The area was called Hebbville the center of which is Rolling & Windsor Mill Rd. From that point Hebbville extends about 1 1/2 miles in circumference [radius, no doubt.]
It got its name from a Dr. Hebb who tended Union soldiers who were camped at Union Woods which is now Security Square mall.
The neighborhood was settled by German immigrants right after the Civil War. Baltimore was a port of entry. Some people think New York was the only port of entry. No No.
The immigrants who wanted country life came to Balto because it was close to farm land. Later people referred to them as Pa Dutch. No, No, they were right from Germany.
These new folks bought land, mostly 10 acres to ninety acres.

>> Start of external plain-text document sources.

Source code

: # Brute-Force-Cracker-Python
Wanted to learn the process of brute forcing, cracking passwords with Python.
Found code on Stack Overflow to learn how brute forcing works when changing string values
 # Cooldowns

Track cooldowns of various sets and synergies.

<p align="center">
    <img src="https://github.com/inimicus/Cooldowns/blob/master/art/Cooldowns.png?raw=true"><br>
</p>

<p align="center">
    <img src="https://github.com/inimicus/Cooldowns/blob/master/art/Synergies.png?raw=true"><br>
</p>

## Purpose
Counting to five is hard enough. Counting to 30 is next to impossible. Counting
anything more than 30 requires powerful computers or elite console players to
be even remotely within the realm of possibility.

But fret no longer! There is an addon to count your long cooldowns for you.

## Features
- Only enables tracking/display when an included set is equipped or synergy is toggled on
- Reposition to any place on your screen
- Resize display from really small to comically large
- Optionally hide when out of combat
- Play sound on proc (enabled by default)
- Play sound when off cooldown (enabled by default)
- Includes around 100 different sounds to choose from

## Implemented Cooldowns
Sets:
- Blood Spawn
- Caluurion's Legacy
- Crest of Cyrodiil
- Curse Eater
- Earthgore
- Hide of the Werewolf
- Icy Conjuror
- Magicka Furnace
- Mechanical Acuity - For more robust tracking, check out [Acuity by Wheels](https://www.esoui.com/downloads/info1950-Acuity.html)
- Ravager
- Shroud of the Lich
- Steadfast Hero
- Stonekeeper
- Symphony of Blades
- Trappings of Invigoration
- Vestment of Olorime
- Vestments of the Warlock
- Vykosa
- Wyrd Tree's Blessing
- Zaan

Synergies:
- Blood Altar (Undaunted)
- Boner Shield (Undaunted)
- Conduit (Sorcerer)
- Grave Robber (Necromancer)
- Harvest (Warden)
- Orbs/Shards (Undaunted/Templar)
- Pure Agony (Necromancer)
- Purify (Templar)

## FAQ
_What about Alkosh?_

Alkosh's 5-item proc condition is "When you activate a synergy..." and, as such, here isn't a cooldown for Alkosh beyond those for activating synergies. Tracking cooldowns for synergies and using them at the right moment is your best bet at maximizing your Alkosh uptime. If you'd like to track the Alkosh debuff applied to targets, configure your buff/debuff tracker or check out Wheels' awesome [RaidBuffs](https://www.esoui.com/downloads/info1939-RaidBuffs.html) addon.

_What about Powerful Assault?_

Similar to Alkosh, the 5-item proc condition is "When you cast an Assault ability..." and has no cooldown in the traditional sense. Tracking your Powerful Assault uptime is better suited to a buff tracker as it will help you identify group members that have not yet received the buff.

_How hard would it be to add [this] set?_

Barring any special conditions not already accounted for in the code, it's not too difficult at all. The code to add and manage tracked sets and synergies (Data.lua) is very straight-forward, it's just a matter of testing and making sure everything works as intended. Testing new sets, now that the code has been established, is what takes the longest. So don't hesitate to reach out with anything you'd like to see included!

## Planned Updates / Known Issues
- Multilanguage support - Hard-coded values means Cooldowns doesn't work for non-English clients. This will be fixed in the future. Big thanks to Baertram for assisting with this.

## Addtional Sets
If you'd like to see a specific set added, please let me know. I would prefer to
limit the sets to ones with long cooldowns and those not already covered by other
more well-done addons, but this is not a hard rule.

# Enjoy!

They would try to eke out a living by intensive farming - corn, tomatoes, beans, asparagus, rhubarb, pears, apples, cherries. They all kept a cow and a mule or horse. They would run to Balto. [City] once a week with their produce. They all had one cow.
A cow is a wonderful thing for providing food. Out of her comes whole milk, skimmed milk, buttermilk, butter and shmearcase.
People on farms made out much better than others during the great depression. I remember walking to school seeing smoke come out of every chimney, people burning whatever they could find to burn.
Houses were few and far between, so everyone knew each other. We never called adults Mr. or Mrs. It was always Aunt or Uncle or Cousin so and so. I was about 12 before I knew that wasn't blood between a lot of these folks and myself.
When I was 8, the farm next to ours was being sold at a tax sale. I remember standing in their kitchen right beside the auctioneer, just amazed. Here were these nice people, down the road because the father was a drunk.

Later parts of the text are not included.